There is an awful inevitability about it all — so awful, and so inevitable that I am suffering a malaise unfamiliar to me as a columnist. I feel a sense of ennui about the whole thing before it has even properly started. I began writing in the vein this column displays not long after 11 September, and the more I wrote the plainer it seemed that commentary — let alone judgment — was pretty pointless. All big countries attuned to powerful interests and sentiment at home, and with no nation to challenge them abroad, always clump about the globe in heavy boots, making up their own rules as they go along. Any leader of any such nation will be sucked into acting this way, and if he is too fastidious to do so, he will fall to another who is not.

It isn’t pretty, it isn’t nice, it isn’t fair, and in the end they come a cropper, but the process takes decades, perhaps much longer, and it has hardly started. Already I weary of crowing ‘I told you so’ to the doe-eyed Atlanticists who supposed that to become the kindly and disinterested primus inter pares of the free world, all America needed was a kiss and a cuddle and a guiding hand from Tony Blair. I weary of shouting ‘Who cares what you think?’ at the liberal internationalist Left.

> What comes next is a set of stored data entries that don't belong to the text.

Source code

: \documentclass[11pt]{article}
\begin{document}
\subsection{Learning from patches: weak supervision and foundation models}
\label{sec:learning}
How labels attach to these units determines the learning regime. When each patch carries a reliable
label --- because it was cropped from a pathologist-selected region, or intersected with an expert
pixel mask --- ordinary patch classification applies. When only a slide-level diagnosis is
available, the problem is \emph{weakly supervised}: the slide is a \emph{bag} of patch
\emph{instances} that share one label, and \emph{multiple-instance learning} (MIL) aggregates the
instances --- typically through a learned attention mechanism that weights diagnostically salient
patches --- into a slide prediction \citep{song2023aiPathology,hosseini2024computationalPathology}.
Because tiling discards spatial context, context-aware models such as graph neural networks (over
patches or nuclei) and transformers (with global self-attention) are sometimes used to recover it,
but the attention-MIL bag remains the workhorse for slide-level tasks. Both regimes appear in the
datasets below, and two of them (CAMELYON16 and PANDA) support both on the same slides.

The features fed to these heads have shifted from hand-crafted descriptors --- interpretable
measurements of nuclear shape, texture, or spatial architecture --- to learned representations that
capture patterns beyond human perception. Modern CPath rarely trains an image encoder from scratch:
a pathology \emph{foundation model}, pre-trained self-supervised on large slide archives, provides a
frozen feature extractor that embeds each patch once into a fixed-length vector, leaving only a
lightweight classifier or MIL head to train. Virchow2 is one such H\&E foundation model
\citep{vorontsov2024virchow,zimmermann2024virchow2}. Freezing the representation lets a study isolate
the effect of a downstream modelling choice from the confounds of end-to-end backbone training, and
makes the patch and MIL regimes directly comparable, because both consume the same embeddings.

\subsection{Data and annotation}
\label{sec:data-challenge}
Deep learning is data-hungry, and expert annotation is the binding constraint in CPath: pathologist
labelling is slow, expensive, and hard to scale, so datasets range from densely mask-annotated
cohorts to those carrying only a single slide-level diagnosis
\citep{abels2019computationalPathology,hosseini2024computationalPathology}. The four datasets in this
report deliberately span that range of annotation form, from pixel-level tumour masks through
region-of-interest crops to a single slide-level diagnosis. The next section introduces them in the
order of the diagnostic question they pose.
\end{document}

If, studying the isobars on a meteorological map, you saw an intense high-pressure system and a vast low-pressure system, you would know that before long the wind would rise between them and soon gather force, flattening anything flimsy in its path. You approve or deplore; you could stand by with a notebook and chart every premonitory rustle in the treetops; but why bother?

The dogs bark, but the caravan moves on. ICC, Kyoto, Arafat, Iraq ...early chapters in a long story. If you want to be part of it, join America. If you want to impede it, join a terrorist group. If (as has happened with me) déjà vu has set in already, cultivate your garden.

America is unchallenged. America is behaving as though she is unchallenged. And your point is?

Matthew Parris is a political columnist of the Times.

(Not that it matters, but I haven't been this depressed by an opinion piece since Julie Burchill wrote a not wholly dissimilar "who the fuck cares if I care?" column in the Guardian two years ago. It is reassuring to find that not all non-Atlanticist Tories are Christian apologists, however.)